Band: Petrol Girls
Album: Cut & Stitch
Genre: Post-Hardcore
Label: Hassle
VÖ: 24. Mai 2019
Webseite: Petrol Girls bei FB
„Touch me again and I’ll fucking kill you“, schrie Ren Aldridge auf dem Debüt der Petrol Girls. Dass sich der feministische Post-Hardcore des in London gegründeten Quartetts inhaltlich einer klaren Position zuordnen lässt, liegt auf der Hand. In der Variation lernen sie aber schnell dazu. Was ihnen auf dem Nachfolger “Cut & Stitch“ sicher entgegen kommt, ist, dass sich Wut und Verletzlichkeit gleichermassen rausschreien lassen. Die Petrol Girls finden nach dem bereits gelungenen “Talk Of Violence“ die Variation aber zunehmend in den Zwischentönen und der Art, wie Aldridge die Texte mit der Musik verwebt: Geschriene Parts wechseln sich ab mit gesungenen oder gesprochenen und die beiden Kollegen sowie die Kollegin unterstützen sie immer wieder wirkungsvoll. Die diversen kurzen Interludes helfen dabei zusätzlich, sind geschickte Pausen, welche dafür sorgen, dass “Cut & Stitch“ nicht im Eilzugstempo an einem vorbei rast.
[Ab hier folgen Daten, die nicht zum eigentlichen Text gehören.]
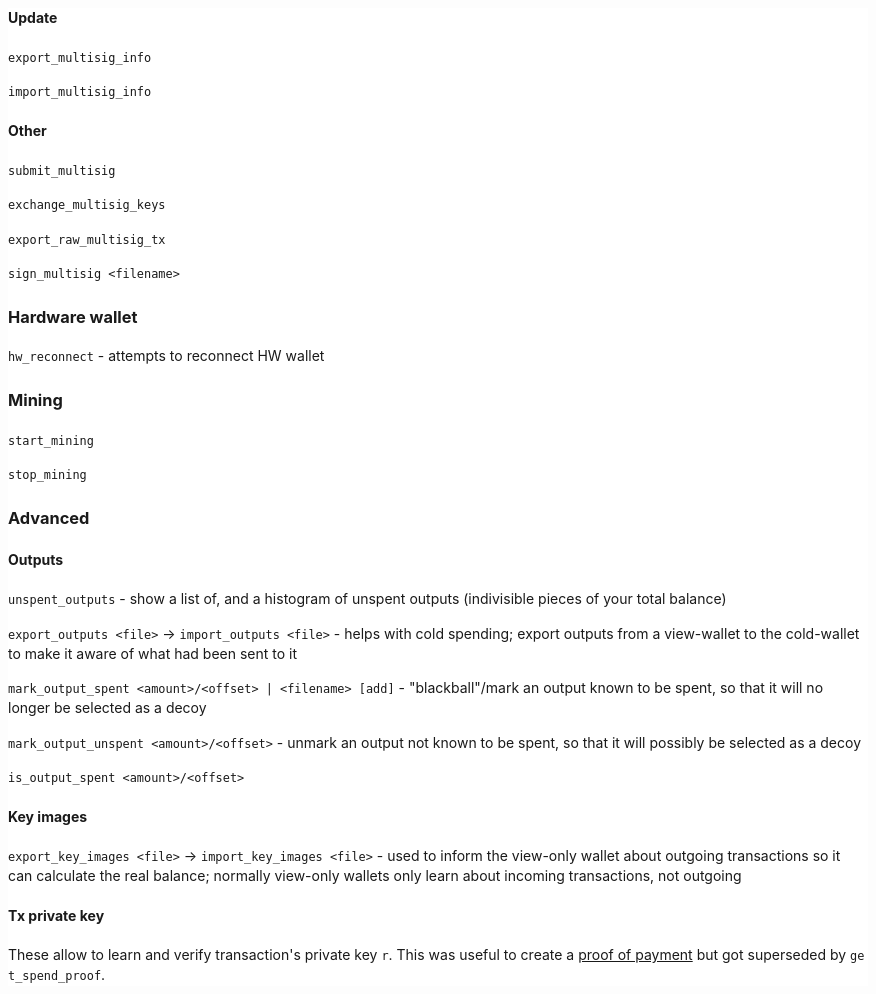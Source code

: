 #### Update

`export_multisig_info`

`import_multisig_info`

#### Other

`submit_multisig`

`exchange_multisig_keys`

`export_raw_multisig_tx`

`sign_multisig <filename>`

### Hardware wallet

`hw_reconnect` - attempts to reconnect HW wallet

### Mining

`start_mining`

`stop_mining`

### Advanced

#### Outputs

`unspent_outputs` - show a list of, and a histogram of unspent outputs (indivisible pieces of your total balance)

`export_outputs <file>` -> `import_outputs <file>` - helps with cold spending; export outputs from a view-wallet to the cold-wallet to make it aware of what had been sent to it

`mark_output_spent <amount>/<offset> | <filename> [add]` - "blackball"/mark an output known to be spent, so that it will no longer be selected as a decoy

`mark_output_unspent <amount>/<offset>` - unmark an output not known to be spent, so that it will possibly be selected as a decoy

`is_output_spent <amount>/<offset>`


#### Key images

`export_key_images <file>` -> `import_key_images <file>` - used to inform the view-only wallet about outgoing transactions so it can calculate the real balance; normally view-only wallets only learn about incoming transactions, not outgoing

#### Tx private key

These allow to learn and verify transaction's private key `r`.
This was useful to create a [proof of payment](https://www.getmonero.org/resources/user-guides/prove-payment.html)
but got superseded by `get_spend_proof`.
Es gibt aber noch Entwicklungspotential. In “Skye“ singt Aldridge über ihre verstorbene Hündin und sie ist nicht die erste, die ihrem Haustier einen Song widmet. Das Thema Vergänglichkeit in der Form abzuarbeiten, kann den Bogen schon überspannen. Auch wenn “Skye“ musikalisch funktioniert, ist die Beziehung zwischen Mensch und Haustier sowie deren Zweck auf textlicher Ebene keine einfache Angelegenheit. Die hier etwas gewagte Theatralik mag daher ein Kollateralschaden einer ansonsten mutig offenbarten Verletzlichkeit sein. Damit wäre dann aber das Haar in der Suppe definitiv gefunden.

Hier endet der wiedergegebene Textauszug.